Great Business Books
If you’ve made the choice to invest in getting your Master of Business Administration (MBA), you can assume that you’ll have a lot of course-related reading in your future. Reading additional material complements the required business books that are part of a student’s degree program.
Once you graduate and begin your career, you can be sure that great business books will contribute to your base of knowledge. These books listed below reflect real-world examples of business in action and can provide you with insights that will make you more effective as you move forward in your career.
“Getting to Yes” by Roger Fisher, William L. Ury, Bruce Patton
A bestselling book since its publication in 1981, Getting to Yes introduced a method called “principled negotiation or negotiation of merits.”
An outgrowth of the Harvard Negotiation Project established by Roger Fisher, the book delineates the method of what has come to be called “non-adversarial bargaining.”

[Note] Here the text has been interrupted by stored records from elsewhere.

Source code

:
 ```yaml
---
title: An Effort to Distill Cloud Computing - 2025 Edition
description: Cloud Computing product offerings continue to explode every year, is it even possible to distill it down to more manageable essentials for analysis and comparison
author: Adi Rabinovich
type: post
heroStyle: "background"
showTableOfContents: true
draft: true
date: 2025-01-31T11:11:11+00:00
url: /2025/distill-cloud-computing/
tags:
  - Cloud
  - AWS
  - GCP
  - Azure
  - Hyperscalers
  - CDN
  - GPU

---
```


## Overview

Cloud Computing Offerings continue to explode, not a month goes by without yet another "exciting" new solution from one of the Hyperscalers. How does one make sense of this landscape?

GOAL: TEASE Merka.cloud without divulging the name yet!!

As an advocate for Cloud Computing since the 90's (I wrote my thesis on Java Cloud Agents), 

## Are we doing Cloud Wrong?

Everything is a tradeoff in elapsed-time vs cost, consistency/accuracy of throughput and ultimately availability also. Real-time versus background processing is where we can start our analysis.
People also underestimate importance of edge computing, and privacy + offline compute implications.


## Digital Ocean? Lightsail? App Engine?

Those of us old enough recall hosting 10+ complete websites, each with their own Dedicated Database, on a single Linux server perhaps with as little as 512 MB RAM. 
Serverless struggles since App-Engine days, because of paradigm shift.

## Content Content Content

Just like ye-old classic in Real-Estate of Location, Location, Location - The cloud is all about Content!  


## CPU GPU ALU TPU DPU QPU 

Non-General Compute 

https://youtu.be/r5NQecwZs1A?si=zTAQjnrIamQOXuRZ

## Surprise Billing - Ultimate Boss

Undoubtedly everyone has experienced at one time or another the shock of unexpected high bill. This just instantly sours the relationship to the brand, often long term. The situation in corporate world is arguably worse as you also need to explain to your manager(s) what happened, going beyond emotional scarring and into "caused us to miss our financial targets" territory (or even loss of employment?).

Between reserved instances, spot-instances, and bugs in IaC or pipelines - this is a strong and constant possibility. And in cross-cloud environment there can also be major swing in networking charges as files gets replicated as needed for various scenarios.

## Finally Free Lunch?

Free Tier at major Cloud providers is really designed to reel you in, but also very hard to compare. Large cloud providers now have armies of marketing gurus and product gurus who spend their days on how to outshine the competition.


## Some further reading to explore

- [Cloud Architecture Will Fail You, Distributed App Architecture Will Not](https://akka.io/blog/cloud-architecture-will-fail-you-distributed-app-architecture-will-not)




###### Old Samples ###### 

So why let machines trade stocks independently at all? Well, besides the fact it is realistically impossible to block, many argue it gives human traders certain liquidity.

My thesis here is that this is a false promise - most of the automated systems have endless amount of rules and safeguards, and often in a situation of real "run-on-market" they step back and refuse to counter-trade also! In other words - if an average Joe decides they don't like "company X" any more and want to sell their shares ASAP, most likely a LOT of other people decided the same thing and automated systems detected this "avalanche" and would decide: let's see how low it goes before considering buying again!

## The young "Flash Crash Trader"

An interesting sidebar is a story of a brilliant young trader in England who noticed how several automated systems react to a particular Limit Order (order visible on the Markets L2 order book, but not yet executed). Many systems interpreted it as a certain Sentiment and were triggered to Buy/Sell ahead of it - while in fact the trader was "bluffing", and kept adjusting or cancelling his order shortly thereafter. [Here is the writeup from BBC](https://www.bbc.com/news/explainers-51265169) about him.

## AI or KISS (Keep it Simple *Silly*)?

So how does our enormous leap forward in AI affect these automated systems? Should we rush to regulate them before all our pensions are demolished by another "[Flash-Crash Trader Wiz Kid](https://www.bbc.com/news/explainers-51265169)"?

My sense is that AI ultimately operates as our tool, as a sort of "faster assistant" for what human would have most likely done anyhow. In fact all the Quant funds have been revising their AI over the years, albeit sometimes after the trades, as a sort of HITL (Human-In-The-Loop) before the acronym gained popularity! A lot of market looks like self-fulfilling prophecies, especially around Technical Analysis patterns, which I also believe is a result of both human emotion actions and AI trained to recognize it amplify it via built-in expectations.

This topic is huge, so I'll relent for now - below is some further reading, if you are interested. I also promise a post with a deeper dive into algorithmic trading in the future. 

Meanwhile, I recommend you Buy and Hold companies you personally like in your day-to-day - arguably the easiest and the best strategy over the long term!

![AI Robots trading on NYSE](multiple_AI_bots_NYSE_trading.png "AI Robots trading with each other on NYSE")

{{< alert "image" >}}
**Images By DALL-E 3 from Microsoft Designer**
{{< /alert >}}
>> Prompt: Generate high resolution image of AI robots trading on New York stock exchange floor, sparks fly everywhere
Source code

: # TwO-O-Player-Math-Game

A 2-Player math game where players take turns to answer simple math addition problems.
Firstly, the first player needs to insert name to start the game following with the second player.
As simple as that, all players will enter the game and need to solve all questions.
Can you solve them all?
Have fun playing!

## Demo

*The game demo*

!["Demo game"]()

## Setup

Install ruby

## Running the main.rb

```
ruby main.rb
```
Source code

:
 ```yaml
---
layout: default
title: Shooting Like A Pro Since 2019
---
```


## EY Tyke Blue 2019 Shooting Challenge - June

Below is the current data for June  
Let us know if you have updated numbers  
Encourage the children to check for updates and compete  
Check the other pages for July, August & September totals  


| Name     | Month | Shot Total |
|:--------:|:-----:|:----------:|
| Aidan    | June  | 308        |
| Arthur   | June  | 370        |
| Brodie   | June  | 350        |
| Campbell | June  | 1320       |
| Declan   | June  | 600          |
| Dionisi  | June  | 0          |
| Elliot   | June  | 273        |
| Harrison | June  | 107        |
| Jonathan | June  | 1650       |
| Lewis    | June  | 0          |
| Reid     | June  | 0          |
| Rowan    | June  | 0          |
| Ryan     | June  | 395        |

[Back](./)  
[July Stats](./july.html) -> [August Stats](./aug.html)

The ability to negotiate is essential for succeeding in life, not just business. This book is a perennial bestseller for a reason.
“The Five Dysfunctions of a Team: A Leadership Fable” by Patrick Lencioni
Once upon a time, in a boardroom far, far away, a company with all of the right people and resources was failing miserably.
This fictional account of a company called DecisionTech is a modern-day fable of territorialism and all of the foibles you will probably encounter following graduation. Fiefdoms and feudalism are alive and well in the 21st century; the lords and vassals just wear different clothes and don’t ride horses to work. This book is a great map for deciphering the way through the twists and turns your career may take.
“Good to Great: Why Some Companies Make the Leap… and Others Don’t” by Jim Collins
If you have ever heard the phrase “good is the enemy of great,” chances are it came from this book. Although the chapters are very specific about traditional business analytics, it eschews a focus on deconstructing spreadsheet-like data and focuses instead upon the motivations behind the numbers.
Collins found that successes in three main areas, which he terms disciplined people, disciplined thought and disciplined action, were likely the most significant factors in determining a company’s ability to achieve greatness.
“Delivering Happiness: A Path to Profits, Passion, and Purpose” by Tony Hsieh
Unless you just got beamed down to Earth from another planet, you’re familiar with Zappos, the online shoe retailer known for its legendary customer service.
The unorthodox business practices founder Hsieh employs, like paying people $2,000 to quit, underscore a revolutionary perspective that builds a company culture like no other. Proving that “delivering happiness” makes cents, this book will help you understand the psychology behind creating winning teams.
“Primal Leadership: Learning to Lead with Emotional Intelligence” by Daniel Goleman, Richard E. Boyatzis, Annie McKee
For years, many have cited their IQ as a means of representing success in general areas. Apart from this, however, the capacity to work with and understand people on an emotional level (or your EQ) proves to be more useful when determining your success in multiple areas of life.
As skilled as you may be at deciphering a P&L, the fact of the matter remains: People work with people. Understanding how to manage, inspire and lead requires that you know what makes them tick.
“Social Media ROI: Managing and Measuring Social Media Efforts in Your Organization” by Olivier Blanchard
Social media represents a seismic upending of the traditional broadcast advertising model. Businesses will be increasingly dependent on the symbiotic exchange of information through social media channels that address and influence multiple silos within industries across strata.
Whether CSR, R&D or any combinations of the alphabet soup of acronyms used within and among departments, knowing how to establish effectiveness within the social space is essential to your success. This book contains hard data and quantifiable matrices that provide examples of what is being measured and why it’s important.